Na Justiça, a autora relatou que, em 4 de dezembro de 2025, recebeu uma mensagem no WhatsApp informando sobre a suposta expiração de pontos do cartão. Ao clicar no link presente no texto, ela foi direcionada para uma página na internet.
Logo depois, segundo o processo, a cliente recebeu uma ligação de um homem que se apresentou como gerente da conta, orientando-a a realizar uma videochamada e apontar o celular para um QR Code. Após seguir as instruções, a tela do aparelho ficou preta.
A mulher afirma que, em seguida, identificou quatro empréstimos não autorizados, além de uma compra no cartão de crédito e pagamentos de contas, totalizando R$ 14.407,96. Diante do prejuízo, registrou boletim de ocorrência e acionou o Judiciário, solicitando a inexistência dos débitos, restituição dos valores e indenização por danos morais.
Banco alegou culpa exclusiva da cliente
Em contestação, o Banco do Brasil sustentou que não teve responsabilidade pelos fatos e que a fraude ocorreu por culpa exclusiva da autora, que teria agido com negligência ao acessar link suspeito e fornecer informações a terceiros.
A instituição argumentou ainda que se tratava de um golpe de engenharia social, no qual criminosos induzem a vítima a realizar ações que facilitam o acesso às contas, sem que haja, necessariamente, invasão ao sistema do banco.
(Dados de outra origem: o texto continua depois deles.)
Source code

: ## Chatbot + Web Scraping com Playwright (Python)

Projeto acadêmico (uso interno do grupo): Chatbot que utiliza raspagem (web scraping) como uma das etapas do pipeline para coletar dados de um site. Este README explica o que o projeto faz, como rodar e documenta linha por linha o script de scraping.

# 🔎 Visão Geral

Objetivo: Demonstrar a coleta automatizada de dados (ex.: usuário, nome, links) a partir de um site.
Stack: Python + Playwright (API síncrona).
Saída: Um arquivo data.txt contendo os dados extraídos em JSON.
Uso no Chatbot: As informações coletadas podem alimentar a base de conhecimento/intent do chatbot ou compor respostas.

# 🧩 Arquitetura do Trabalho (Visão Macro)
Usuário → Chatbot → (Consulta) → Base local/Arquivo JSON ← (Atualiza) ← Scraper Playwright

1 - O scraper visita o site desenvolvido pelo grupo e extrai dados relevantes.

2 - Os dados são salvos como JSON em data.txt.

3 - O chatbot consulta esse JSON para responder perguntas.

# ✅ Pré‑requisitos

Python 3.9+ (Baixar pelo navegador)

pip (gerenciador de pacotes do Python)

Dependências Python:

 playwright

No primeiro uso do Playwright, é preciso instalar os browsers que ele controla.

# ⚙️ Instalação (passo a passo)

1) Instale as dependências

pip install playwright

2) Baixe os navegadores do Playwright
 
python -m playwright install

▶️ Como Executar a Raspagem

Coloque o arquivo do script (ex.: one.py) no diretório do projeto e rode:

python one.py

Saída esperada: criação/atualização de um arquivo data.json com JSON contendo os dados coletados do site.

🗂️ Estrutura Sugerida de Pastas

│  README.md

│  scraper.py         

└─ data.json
Ao final, pediu que os pedidos fossem rejeitados.
Juiz apontou ausência de falha bancária
Ao analisar o caso, o juiz Licar Pereira concluiu que os próprios fatos narrados e os documentos anexados demonstraram que a fraude não ocorreu por falha na segurança interna do banco, mas sim por conduta da própria consumidora ao seguir as orientações dos golpistas.
“Conforme o relato, a autora recebeu uma mensagem de WhatsApp com um link suspeito sobre pontos (…) Ao clicar no link, abriu-se a porta para a ação dos fraudadores (…) Em seguida, recebeu uma ligação de um suposto ‘gerente’ que a convenceu a realizar uma videochamada e, o que é mais grave, a apontar seu celular para um ‘QR-code’”, registrou o magistrado na decisão.
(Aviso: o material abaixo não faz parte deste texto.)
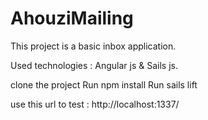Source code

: # AhouziMailing

This project is a basic inbox application.

Used technologies : Angular js & Sails js.

clone the project
Run npm install
Run sails lift

use this url to test : http://localhost:1337/



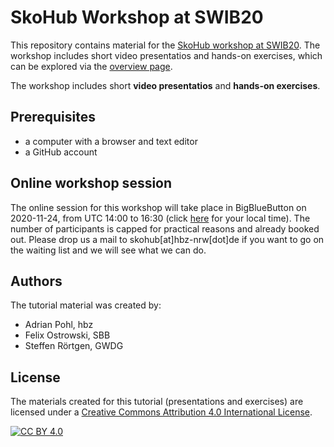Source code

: # SkoHub Workshop at SWIB20

This repository contains material for the [SkoHub workshop at SWIB20](https://swib.org/swib20/programme.html#abs08). The workshop includes short video presentatios and hands-on exercises, which can be explored via the [overview page](resources/README.md). 

The workshop includes short **video presentatios** and **hands-on exercises**.

## Prerequisites

- a computer with a browser and text editor
- a GitHub account

## Online workshop session

The online session for this workshop will take place in BigBlueButton on 2020-11-24, from UTC 14:00 to 16:30 (click [here](https://zonestamp.toolforge.org/1604412004) for your local time). The number of participants is capped for practical reasons and already booked out. Please drop us a mail to skohub\[at\]hbz-nrw\[dot\]de if you want to go on the waiting list and we will see what we can do.

## Authors

The tutorial material was created by:

* Adrian Pohl, hbz
* Felix Ostrowski, SBB
* Steffen Rörtgen, GWDG

## License

The materials created for this tutorial (presentations and exercises) are
licensed under a [Creative Commons Attribution 4.0 International License][cc-by].

[![CC BY 4.0][cc-by-image]][cc-by]

[cc-by]: http://creativecommons.org/licenses/by/4.0/
[cc-by-image]: https://i.creativecommons.org/l/by/4.0/88x31.png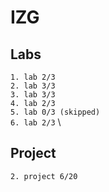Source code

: # IZG

## Labs
`1. lab 2/3` \
`2. lab 3/3` \
`3. lab 3/3` \
`4. lab 2/3` \
`5. lab 0/3 (skipped)` \
`6. lab 2/3` \

## Project 
`2. project 6/20`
“Culpa exclusiva da vítima”, diz magistrado
O juiz reconheceu que a autora foi vítima de um crime, mas ressaltou que suas atitudes foram determinantes para a concretização do golpe. Para ele, houve quebra de protocolos básicos de segurança digital, amplamente divulgados.
“Suas ações foram determinantes para a concretização do golpe (…) Tais condutas configuram a culpa exclusiva da vítima, pois foram os atos da própria consumidora que propiciaram e viabilizaram a fraude”, destacou.
Na decisão, o magistrado também pontuou que o banco não teve participação ou controle sobre o ato de clicar no link, conversar com o fraudador ou permitir o acesso ao aparelho. Segundo ele, em situações desse tipo, a jurisprudência tem afastado a responsabilidade das instituições financeiras quando fica comprovada a contribuição direta do consumidor.
Com isso, o juízo entendeu que houve rompimento do nexo de causalidade entre a conduta do banco e o prejuízo alegado, decidindo pela improcedência total dos pedidos da autora.